Hoje não é fácil pura e simplesmente por decreto ou vontade política mudar a realidade das coisas.

Armindo Monteiro

Vice-presidente da CIP

“Hoje não é fácil pura e simplesmente por decreto ou vontade política mudar a realidade das coisas. E a realidade é esta. Todos nós devemos fazer um esforço para mudá-la, mas não devemos ignorá-la”, afirma.

Flexibilidade no centro das preocupações

Embora considere difícil a implementação de uma semana de quatro dias de trabalho no contexto atual nacional, Armindo Monteiro não descarta a necessidade de as organizações procederem a algumas alterações rumo a maior flexibilidade. Aliás, diz mesmo que essa mudança será crucial para não perderem competitividade e para preservarem o bem-estar das pessoas.

“A pandemia veio revelar que há formas de organizar o trabalho que não têm necessariamente ser como habitualmente fazíamos.

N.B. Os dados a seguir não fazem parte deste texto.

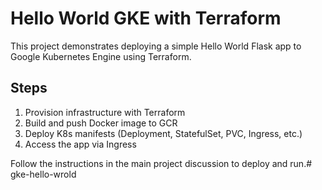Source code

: # Hello World GKE with Terraform

This project demonstrates deploying a simple Hello World Flask app to Google Kubernetes Engine using Terraform.

## Steps

1. Provision infrastructure with Terraform
2. Build and push Docker image to GCR
3. Deploy K8s manifests (Deployment, StatefulSet, PVC, Ingress, etc.)
4. Access the app via Ingress

Follow the instructions in the main project discussion to deploy and run.# gke-hello-wrold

Todos nós devemos estar imbuídos deste espírito de evolução civilizacional”, refere.

Se o tempo se tornou, mais do que nunca, um ativo muito valioso para as pessoas, as empresas devem ser capazes de encontrar formas de os seus colaboradores terem mais tempo. E isso passa, diz o gestor, pela premissa de que “os trabalhadores não vendem tempo, vendem serviços”.

A flexibilidade — hoje um requisito exigido pela grande maioria dos colaboradores — tornou-se um tema fundamental para as organizações. Dela pode depender a capacidade das organizações de atrai e reter o melhor talento. “As pessoas vão procurar empresas que ofereçam essa flexibilidade, por isso as empresas vão ter de se adaptar para não perderem competitividade. Não se pode querer continuar num modelo que efetivamente mudou“, diz o vice-presidente da CIP.

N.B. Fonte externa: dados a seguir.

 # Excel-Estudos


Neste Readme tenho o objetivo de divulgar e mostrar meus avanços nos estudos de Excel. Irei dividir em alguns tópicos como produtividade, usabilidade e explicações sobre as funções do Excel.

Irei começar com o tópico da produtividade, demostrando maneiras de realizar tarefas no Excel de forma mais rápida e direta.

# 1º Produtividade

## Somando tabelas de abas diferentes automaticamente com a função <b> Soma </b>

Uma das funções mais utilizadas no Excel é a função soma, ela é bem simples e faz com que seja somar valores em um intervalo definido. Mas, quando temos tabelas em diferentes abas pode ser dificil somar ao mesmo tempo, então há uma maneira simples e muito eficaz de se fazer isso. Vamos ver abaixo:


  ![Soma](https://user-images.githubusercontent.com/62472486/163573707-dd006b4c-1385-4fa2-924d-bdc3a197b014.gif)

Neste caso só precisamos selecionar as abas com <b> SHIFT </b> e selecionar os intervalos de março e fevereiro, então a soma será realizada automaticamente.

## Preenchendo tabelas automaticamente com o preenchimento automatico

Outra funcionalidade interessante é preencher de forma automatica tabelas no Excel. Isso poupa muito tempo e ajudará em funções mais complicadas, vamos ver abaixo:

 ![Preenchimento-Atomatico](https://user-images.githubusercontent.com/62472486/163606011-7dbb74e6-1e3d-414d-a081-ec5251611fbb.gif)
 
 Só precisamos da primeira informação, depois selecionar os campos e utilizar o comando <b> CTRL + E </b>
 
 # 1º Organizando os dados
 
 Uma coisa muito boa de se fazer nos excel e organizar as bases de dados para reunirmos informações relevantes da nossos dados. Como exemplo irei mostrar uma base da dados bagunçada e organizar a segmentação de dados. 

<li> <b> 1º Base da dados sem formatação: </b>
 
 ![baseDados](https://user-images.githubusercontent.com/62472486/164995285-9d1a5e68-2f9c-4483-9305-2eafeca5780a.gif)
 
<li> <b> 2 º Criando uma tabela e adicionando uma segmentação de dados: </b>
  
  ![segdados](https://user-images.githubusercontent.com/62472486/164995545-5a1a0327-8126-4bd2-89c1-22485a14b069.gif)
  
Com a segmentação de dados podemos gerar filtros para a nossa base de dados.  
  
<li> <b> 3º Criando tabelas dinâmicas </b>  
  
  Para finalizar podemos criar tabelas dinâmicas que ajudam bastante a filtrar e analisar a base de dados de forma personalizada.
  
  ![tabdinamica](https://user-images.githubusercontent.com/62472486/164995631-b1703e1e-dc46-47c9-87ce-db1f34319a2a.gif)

A edição de 2021 do estudo “Total Compensation” da Mercer concluiu que as organizações estão atentas a isto mesmo e — mais ainda — estão preparadas para a flexibilidade. Cerca de 75% das mais de 100 empresas em Portugal que o estudo envolveu estão dispostas a adotar o modelo híbrido.

Embora umas estejam mais predispostas do que outras, “aquilo que acaba por ser mais comum são os horários flexíveis”, conta Marta Dias. “A questão de nos desprendermos um bocadinho dos horários de entrada e de saída foi, se não determinada, fortemente alavancado pela pandemia”, acrescenta.

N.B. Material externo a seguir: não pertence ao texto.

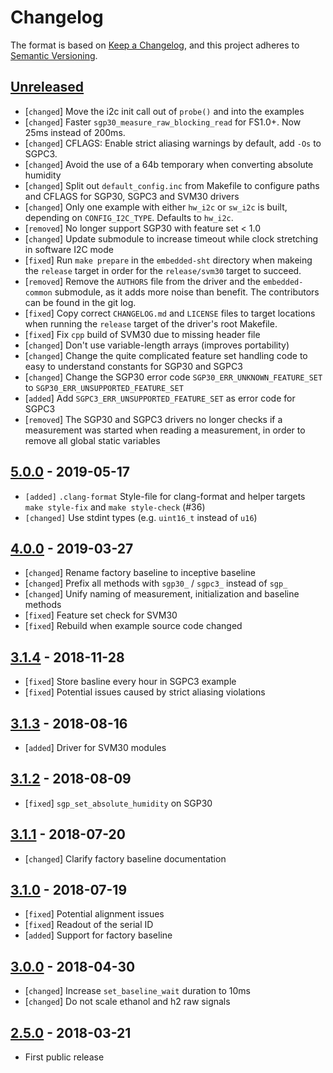 # Changelog

The format is based on [Keep a Changelog](https://keepachangelog.com/en/1.0.0/),
and this project adheres to [Semantic Versioning](https://semver.org/spec/v2.0.0.html).

## [Unreleased]

* [`changed`] Move the i2c init call out of `probe()` and into the examples
* [`changed`] Faster `sgp30_measure_raw_blocking_read` for FS1.0+. Now 25ms
              instead of 200ms.
* [`changed`] CFLAGS: Enable strict aliasing warnings by default, add `-Os` to
              SGPC3.
* [`changed`] Avoid the use of a 64b temporary when converting absolute humidity
* [`changed`] Split out `default_config.inc` from Makefile to configure paths
              and CFLAGS for SGP30, SGPC3 and SVM30 drivers
* [`changed`] Only one example with either `hw_i2c` or `sw_i2c` is built,
              depending on `CONFIG_I2C_TYPE`. Defaults to `hw_i2c`.
* [`removed`] No longer support SGP30 with feature set < 1.0
* [`changed`] Update submodule to increase timeout while clock stretching in
              software I2C mode
* [`fixed`]   Run `make prepare` in the `embedded-sht` directory when makeing
              the `release` target in order for the `release/svm30` target to
              succeed.
* [`removed`] Remove the `AUTHORS` file from the driver and the
              `embedded-common` submodule, as it adds more noise than benefit.
              The contributors can be found in the git log.
* [`fixed`]   Copy correct `CHANGELOG.md` and `LICENSE` files to target
              locations when running the `release` target of the driver's root
              Makefile.
* [`fixed`]   Fix `cpp` build of SVM30 due to missing header file
* [`changed`] Don't use variable-length arrays (improves portability)
* [`changed`] Change the quite complicated feature set handling code to easy to
              understand constants for SGP30 and SGPC3
* [`changed`] Change the SGP30 error code `SGP30_ERR_UNKNOWN_FEATURE_SET` to
              `SGP30_ERR_UNSUPPORTED_FEATURE_SET`
* [`added`]   Add `SGPC3_ERR_UNSUPPORTED_FEATURE_SET` as error code for SGPC3
* [`removed`] The SGP30 and SGPC3 drivers no longer checks if a measurement was
              started when reading a measurement, in order to remove all global
              static variables

## [5.0.0] - 2019-05-17

* `[added]` `.clang-format` Style-file for clang-format and helper targets
            `make style-fix` and `make style-check` (#36)
* `[changed]` Use stdint types (e.g. `uint16_t` instead of `u16`)

## [4.0.0] - 2019-03-27

 * [`changed`] Rename factory baseline to inceptive baseline
 * [`changed`] Prefix all methods with `sgp30_` / `sgpc3_` instead of `sgp_`
 * [`changed`] Unify naming of measurement, initialization and baseline methods
 * [`fixed`] Feature set check for SVM30
 * [`fixed`] Rebuild when example source code changed

## [3.1.4] - 2018-11-28

 * [`fixed`] Store basline every hour in SGPC3 example
 * [`fixed`] Potential issues caused by strict aliasing violations

## [3.1.3] - 2018-08-16

 * [`added`] Driver for SVM30 modules

## [3.1.2] - 2018-08-09

 * [`fixed`] `sgp_set_absolute_humidity` on SGP30

## [3.1.1] - 2018-07-20

 * [`changed`] Clarify factory baseline documentation

## [3.1.0] - 2018-07-19

 * [`fixed`] Potential alignment issues
 * [`fixed`] Readout of the serial ID
 * [`added`] Support for factory baseline

## [3.0.0] - 2018-04-30

 * [`changed`] Increase `set_baseline_wait` duration to 10ms
 * [`changed`] Do not scale ethanol and h2 raw signals

## [2.5.0] - 2018-03-21

 * First public release

[Unreleased]: https://github.com/Sensirion/embedded-sgp/compare/5.0.0...master
[5.0.0]: https://github.com/Sensirion/embedded-sgp/compare/4.0.0...5.0.0
[4.0.0]: https://github.com/Sensirion/embedded-sgp/compare/3.1.4...4.0.0
[3.1.4]: https://github.com/Sensirion/embedded-sgp/compare/3.1.3...3.1.4
[3.1.3]: https://github.com/Sensirion/embedded-sgp/compare/3.1.2...3.1.3
[3.1.2]: https://github.com/Sensirion/embedded-sgp/compare/3.1.1...3.1.2
[3.1.1]: https://github.com/Sensirion/embedded-sgp/compare/3.1.0...3.1.1
[3.1.0]: https://github.com/Sensirion/embedded-sgp/compare/3.0.0...3.1.0
[3.0.0]: https://github.com/Sensirion/embedded-sgp/compare/2.5.0...3.0.0
[2.5.0]: https://github.com/Sensirion/embedded-sgp/releases/tag/2.5.0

Desencontro entre trabalhadores e empregadores

Se, por um lado, as empresas portuguesas mostram que estão preparadas para o tema da flexibilidade, no que toca ao tema da semana laboral reduzida ainda há bastantes receios.

Em Portugal só entre 10% a 12% das empresas admitem que a implementação da semana de quatro dias faz parte dos seus planos a curto prazo, revela o mesmo estudo da Mercer. “Acaba por ser algo que algumas empresas estão disponíveis a testar e implementar, mas não é para já transversal às empresas do nosso país seguir esse caminho”, explica a rewards leader da consultora.

Contudo, do lado dos colaboradores, a vontade de experimentar uma semana mais reduzida é mais forte, e uma percentagem considerável estaria mesmo disposto a sofrer um corte salarial para conseguir esse benéfico.

“Seis em cada dez inquiridos gostaria de experimentar trabalhar menos dias por semana”, revela Mariana Barbosa, com base no estudo “O estado da compensação 2021/22” realizado em Portugal pela plataforma de compensação flexível, em conjunto com a APG.

Além disso, 30% dos profissionais vão ainda mais longe: dizem que gostariam de ter um horário de trabalho de 32 horas mesmo que isso significasse um corte no seu salário.

Não há dúvidas. “O work-life balance é o fator mais valorizado pelas mais de 800 pessoas que participaram no estudo”, finaliza a head of PR & comms da Coverflex.